Escursione del 6 Dicembre 2015 - Parco della Mola (Oriolo) e rovine dell’antica città di Monterano.

Il parco della Mola prende il nome dal vecchio molino, costruito nel 1573 dal feudatario Giorgio Di Santa Croce, fondatore di Oriolo. Il manufatto serviva   per la molitura del grano da farina, sfruttando le acque del fiume Mignone e del fosso Biscione. Il fiume, conosciuto da Enea secondo il poema di Virgilio, allorché l’eroe andò a cercare alleati tra gli Etruschi di Cerveteri e Tarquinia, rappresenta ancora oggi una risorsa ricca di potenzialità idriche. Le acque termominerali conosciute anche dai romani che sfruttavano diverse località della zona sono rappresentate in prevalenza da manifestazioni sulfuree ed emissioni gassose.
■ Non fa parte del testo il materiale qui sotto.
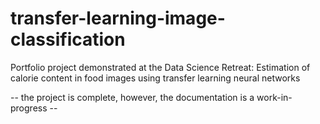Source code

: # transfer-learning-image-classification
Portfolio project demonstrated at the Data Science Retreat: Estimation of calorie content in food images using transfer learning neural networks

-- the project is complete, however, the documentation is a work-in-progress --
Quella della Mola è la manifestazione più cospicua riscontrabile nella zona. I fenomeni vulcanici da cui originano sono gli stessi che hanno dato origine alla attuale configurazione morfologica del territorio e alla genesi dei monti della Tolfa. La pittoresca cascata del fiume Mignone è stata utilizzata come set cinematografico per le riprese del premio oscar “Pinocchio” con Roberto Benigni.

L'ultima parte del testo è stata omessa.